Now there is a chance that we won’t get any rate cuts this year. There’s nothing new in this face plant. Wall Street has been wrong about rate cuts for almost two years, and they’re wrong now. Recall, the Federal Reserve started raising rates in March 2022 from a base of 0.00%. By the late summer of 2022, Wall Street was already talking about the “pivot.”

This was jargon for a rate cut. No one expected it that soon, but early 2023 was Wall Street’s target date for the pivot. That never happened. Wall Street extended the pivot date of mid-2023. Then late-2023. Then early-2024. Wrong, wrong, and wrong. Moving the pivot date from June 2024 to later this year is just the latest blunder.

Stagflation, Anyone?

The Fed wants to see inflation start coming down in a persistent manner, but the market wants to see economic growth and corporate profits increasing. So. if neither are headed in the right direction, then that’s going to be bad news for markets. With inflation actually rising in the latest report and economic growth slowing down with today’s GDP report, this is exactly what is happening.

Behind Powell’s carefully laid plans and the markets’ Goldilocks-type assumptions lies a huge fallacy. The assumption is that interest rates and inflation have a reciprocal relationship. Timing aside, markets and the Fed both assume that current high interest rates will tame inflation, and that will pave the way for rate cuts, stronger growth, and higher stock prices. But there’s no evidence for this.

The Great Depression (1929-1933) was a period of low interest rates and unprecedented deflation. The Great Inflation (1977-1981) was a period of high interest rates and record-high inflation. History teaches that there is no inverse correlation between interest rates and inflation.

In the 1930s, rates chased inflation down. In the 1970s, rates chased inflation up. In both episodes, the Fed did not lead the way, they followed. The Fed was not in charge. Markets and individual psychology were in charge. The Fed (and markets) are reactive and not proactive. This is no way to run a railroad.

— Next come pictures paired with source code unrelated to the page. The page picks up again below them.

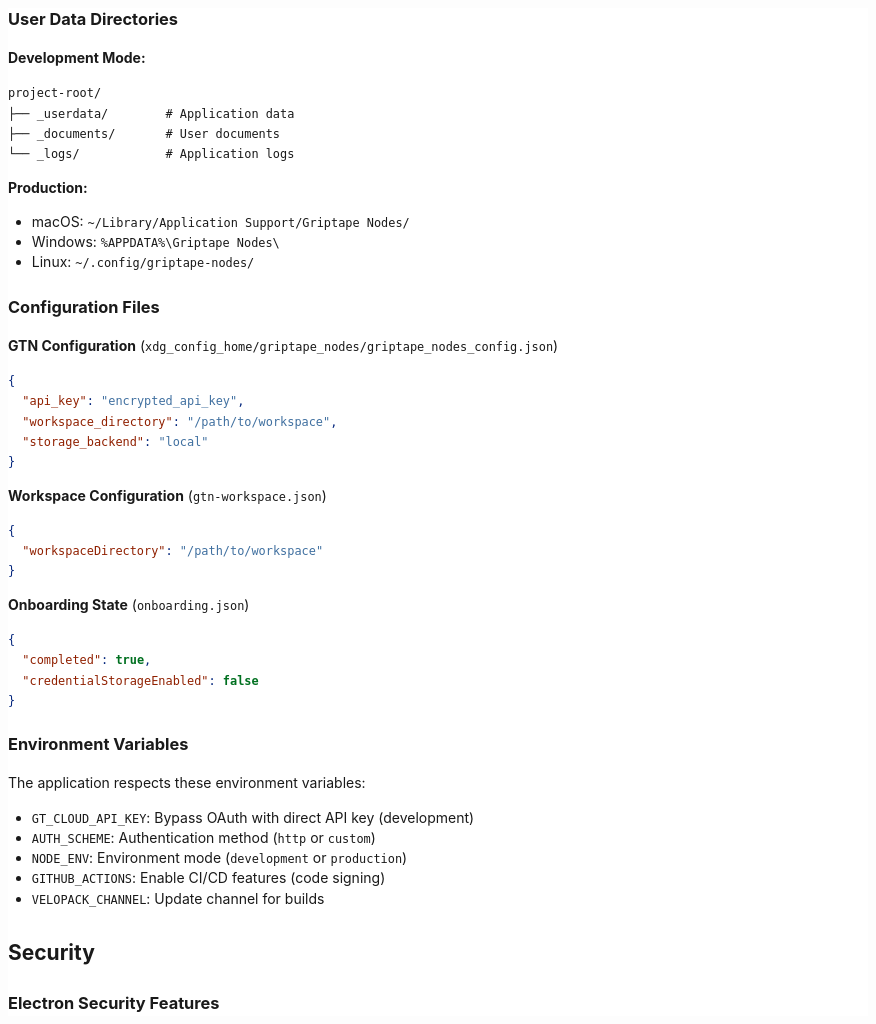 ### User Data Directories

**Development Mode:**
```
project-root/
├── _userdata/        # Application data
├── _documents/       # User documents
└── _logs/            # Application logs
```

**Production:**
- macOS: `~/Library/Application Support/Griptape Nodes/`
- Windows: `%APPDATA%\Griptape Nodes\`
- Linux: `~/.config/griptape-nodes/`

### Configuration Files

**GTN Configuration** (`xdg_config_home/griptape_nodes/griptape_nodes_config.json`)
```json
{
  "api_key": "encrypted_api_key",
  "workspace_directory": "/path/to/workspace",
  "storage_backend": "local"
}
```

**Workspace Configuration** (`gtn-workspace.json`)
```json
{
  "workspaceDirectory": "/path/to/workspace"
}
```

**Onboarding State** (`onboarding.json`)
```json
{
  "completed": true,
  "credentialStorageEnabled": false
}
```

### Environment Variables

The application respects these environment variables:

- `GT_CLOUD_API_KEY`: Bypass OAuth with direct API key (development)
- `AUTH_SCHEME`: Authentication method (`http` or `custom`)
- `NODE_ENV`: Environment mode (`development` or `production`)
- `GITHUB_ACTIONS`: Enable CI/CD features (code signing)
- `VELOPACK_CHANNEL`: Update channel for builds

## Security

### Electron Security Features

We could be looking at the worst of all possible worlds. We are now seeing slowing growth and higher inflation at the same time. Stagflation, anyone?

The Fed Has No Idea What They Are Doing

The latest FOMC meeting back in March was followed by a press conference with Fed Chair Jay Powell. With regard to the policy rate, Powell repeated much of what he said last January and in his more recent testimony before Congress.

Powell said: “The economy has made considerable progress toward our dual mandate” to promote low unemployment and maintain price stability. But in almost the same breath he said, “Inflation is still too high.” He then added, “Inflation … remains above our longer-run goal of 2 percent.”

On the “positive” side, Powell said, “Economic activity has been expanding at a solid pace.” And he noted, “We did mark-up our growth forecast” in reference to the SEP dots. So, what happen to that “mark-up” for forecasting growth? That’s why the dots are worthless and Powell knows it.

So, we’re back to the conundrum that has faced the Fed since they stopped raising rates last July: The Fed is reluctant to cut rates because it might fuel inflation. At the same time, the Fed is reluctant to keep rates too high because it might cause recession (which may be already here)

Powell said this explicitly: “The risks are really two-sided here. … If we ease too early, we could see inflation come back. … If we ease too late, we could” impact the economy negatively.

I’ve been saying for months that a recession is imminent. Today’s GDP numbers reflect that the economic engine is slowing down.

It’s all nonsense; a narrative designed to lull investors into complacency and into buying more stocks. The truth is the Fed has no idea what they’re doing, the Fed doesn’t matter that much anyway, and Wall Street is in the tagalong business, not real forecasting.

Wall Street is following the Fed. And the Fed is using bad models that are consistently getting their forecasts wrong. It’s the blind leading the blind.